Ainsi, les militants de l'OSE sont devenus de véritables résistants qui travaillent en étroite collaboration avec d'autres réseaux constitués entre autres, de personnalités laïques ou religieuses (protestantes ou catholiques). Ce livre nous raconte d'une manière très vivante, tous ces événements, un peu comme un journal de bord, un récit précis de cette période noire de notre Histoire et du climat qui régnait dans notre pays sous l'occupation Allemande. Vivette Samuel nous fait ressentir son chemin intérieur; enfant, elle se sentait en sécurité et faisait confiance à son pays et à ses valeurs de liberté et de fraternité.

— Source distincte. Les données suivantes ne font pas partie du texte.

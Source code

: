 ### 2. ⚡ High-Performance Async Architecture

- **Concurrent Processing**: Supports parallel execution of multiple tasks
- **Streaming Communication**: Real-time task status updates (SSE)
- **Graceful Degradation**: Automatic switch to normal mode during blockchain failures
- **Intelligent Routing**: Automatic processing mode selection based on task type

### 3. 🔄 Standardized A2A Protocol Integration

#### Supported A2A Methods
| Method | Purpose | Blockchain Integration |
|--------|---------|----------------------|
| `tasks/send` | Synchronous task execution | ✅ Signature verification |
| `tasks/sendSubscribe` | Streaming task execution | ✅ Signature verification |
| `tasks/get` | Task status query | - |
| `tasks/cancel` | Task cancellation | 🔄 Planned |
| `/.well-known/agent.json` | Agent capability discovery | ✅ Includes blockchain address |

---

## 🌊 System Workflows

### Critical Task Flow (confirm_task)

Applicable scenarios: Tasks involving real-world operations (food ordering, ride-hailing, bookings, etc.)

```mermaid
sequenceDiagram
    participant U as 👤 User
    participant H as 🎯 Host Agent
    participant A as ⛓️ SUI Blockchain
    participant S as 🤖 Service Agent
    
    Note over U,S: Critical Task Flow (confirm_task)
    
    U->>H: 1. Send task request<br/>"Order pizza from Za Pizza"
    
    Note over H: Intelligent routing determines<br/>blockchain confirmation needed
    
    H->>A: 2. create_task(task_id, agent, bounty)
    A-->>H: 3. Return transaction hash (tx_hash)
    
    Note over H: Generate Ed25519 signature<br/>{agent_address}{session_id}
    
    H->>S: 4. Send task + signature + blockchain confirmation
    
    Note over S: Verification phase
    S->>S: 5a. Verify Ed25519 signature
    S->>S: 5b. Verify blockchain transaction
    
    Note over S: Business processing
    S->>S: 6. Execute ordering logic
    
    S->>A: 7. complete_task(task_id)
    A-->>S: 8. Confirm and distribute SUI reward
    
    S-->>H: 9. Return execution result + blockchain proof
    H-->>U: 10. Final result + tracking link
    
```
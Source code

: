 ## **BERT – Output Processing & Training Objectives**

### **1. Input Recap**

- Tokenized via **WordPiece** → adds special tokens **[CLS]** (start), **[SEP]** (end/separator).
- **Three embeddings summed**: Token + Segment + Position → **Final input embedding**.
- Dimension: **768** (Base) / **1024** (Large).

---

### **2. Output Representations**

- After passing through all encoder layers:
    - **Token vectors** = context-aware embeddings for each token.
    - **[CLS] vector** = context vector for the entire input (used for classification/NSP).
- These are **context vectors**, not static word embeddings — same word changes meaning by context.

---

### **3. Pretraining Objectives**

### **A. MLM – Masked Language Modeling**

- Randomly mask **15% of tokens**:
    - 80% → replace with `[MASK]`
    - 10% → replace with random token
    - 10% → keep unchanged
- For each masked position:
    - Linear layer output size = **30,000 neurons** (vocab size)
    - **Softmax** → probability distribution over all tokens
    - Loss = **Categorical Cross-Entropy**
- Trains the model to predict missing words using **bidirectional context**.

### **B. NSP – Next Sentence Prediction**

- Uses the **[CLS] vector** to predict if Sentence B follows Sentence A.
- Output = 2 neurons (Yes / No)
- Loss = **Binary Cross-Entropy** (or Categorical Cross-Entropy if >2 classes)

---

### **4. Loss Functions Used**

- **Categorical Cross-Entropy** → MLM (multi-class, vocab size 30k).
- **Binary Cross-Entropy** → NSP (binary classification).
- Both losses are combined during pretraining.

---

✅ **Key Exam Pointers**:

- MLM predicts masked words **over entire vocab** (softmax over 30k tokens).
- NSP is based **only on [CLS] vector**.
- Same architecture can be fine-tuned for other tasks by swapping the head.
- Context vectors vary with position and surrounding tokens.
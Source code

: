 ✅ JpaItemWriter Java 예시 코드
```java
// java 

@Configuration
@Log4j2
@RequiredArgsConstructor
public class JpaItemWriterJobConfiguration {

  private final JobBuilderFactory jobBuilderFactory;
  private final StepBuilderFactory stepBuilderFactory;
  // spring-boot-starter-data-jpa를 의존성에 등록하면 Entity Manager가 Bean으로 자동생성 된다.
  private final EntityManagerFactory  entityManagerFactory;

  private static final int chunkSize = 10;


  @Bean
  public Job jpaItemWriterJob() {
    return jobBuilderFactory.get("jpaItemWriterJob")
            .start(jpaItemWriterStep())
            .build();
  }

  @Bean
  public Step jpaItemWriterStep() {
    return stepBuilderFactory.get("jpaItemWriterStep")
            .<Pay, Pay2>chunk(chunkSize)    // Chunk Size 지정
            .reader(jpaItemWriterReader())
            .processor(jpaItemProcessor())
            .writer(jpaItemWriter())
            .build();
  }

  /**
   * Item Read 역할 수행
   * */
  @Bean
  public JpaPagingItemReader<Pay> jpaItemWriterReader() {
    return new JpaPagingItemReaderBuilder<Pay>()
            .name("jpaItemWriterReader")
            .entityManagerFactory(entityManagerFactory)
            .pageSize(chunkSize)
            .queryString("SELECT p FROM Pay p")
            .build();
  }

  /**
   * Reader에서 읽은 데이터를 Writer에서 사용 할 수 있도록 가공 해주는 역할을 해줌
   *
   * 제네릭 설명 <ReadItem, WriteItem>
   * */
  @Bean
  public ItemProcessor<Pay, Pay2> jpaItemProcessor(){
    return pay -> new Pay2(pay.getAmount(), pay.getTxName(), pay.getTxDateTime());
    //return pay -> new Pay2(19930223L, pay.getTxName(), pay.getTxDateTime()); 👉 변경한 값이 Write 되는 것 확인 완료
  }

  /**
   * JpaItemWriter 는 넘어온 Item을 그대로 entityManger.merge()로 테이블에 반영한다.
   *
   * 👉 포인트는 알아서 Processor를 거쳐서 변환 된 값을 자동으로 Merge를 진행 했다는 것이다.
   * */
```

Mais dès l'adolescence, elle va se trouver confrontée à l'exclusion décidée par les institutions françaises en tant que juive, puis au danger de mort. Son engagement à l'OSE va lui ouvrir les yeux : le pays des Droits de l'Homme a accepté l'inacceptable : parquer des familles, puis les livrer ensuite aux Nazis pour leur extermination. Elle-même ne sera pas épargnée : son père sera arrêté sous ses yeux puis déporté.

A la lecture de ce livre, nous ne pouvons qu'éprouver de l'admiration et du respect pour cette jeune femme d'alors, qui a su mener à bien sa mission, qui consistait souvent à convaincre des familles de se séparer de leurs enfants pour sauver la vie de ceux-ci. Grâce à elle, ces mères ont dû sentir qu'elles pouvaient faire confiance à l'OSE, institution capable de transmettre à leurs enfants leur identité et leur culture juive après leur déportation. Madame Samuel a contribué à cette formidable chaîne de solidarité qui a permis de sauver des milliers d'enfants promis à une mort certaine. Peu de ces enfants rescapés ont retrouvé leur famille après la guerre. Les orphelins ont été alors pris en charge par l'OSE qui a assuré leur éducation.

A la fin des années 50, la tâche de l'OSE va se tourner vers d'autres impératifs liés à la migration des populations juives venues d'Afrique du Nord. Vivette Samuel revient travailler à l'OSE en 1954 pour diriger le service "Enfance". Elle va alors donner un essor au travail social auprès des familles d'enfants reconnus en danger, et participera largement à la formation des travailleurs sociaux. Ainsi, la boucle est bouclée : du sauvetage des enfants menacés de mort à celui des enfants menacés de désinsertion sociale ou de désintégration psychique.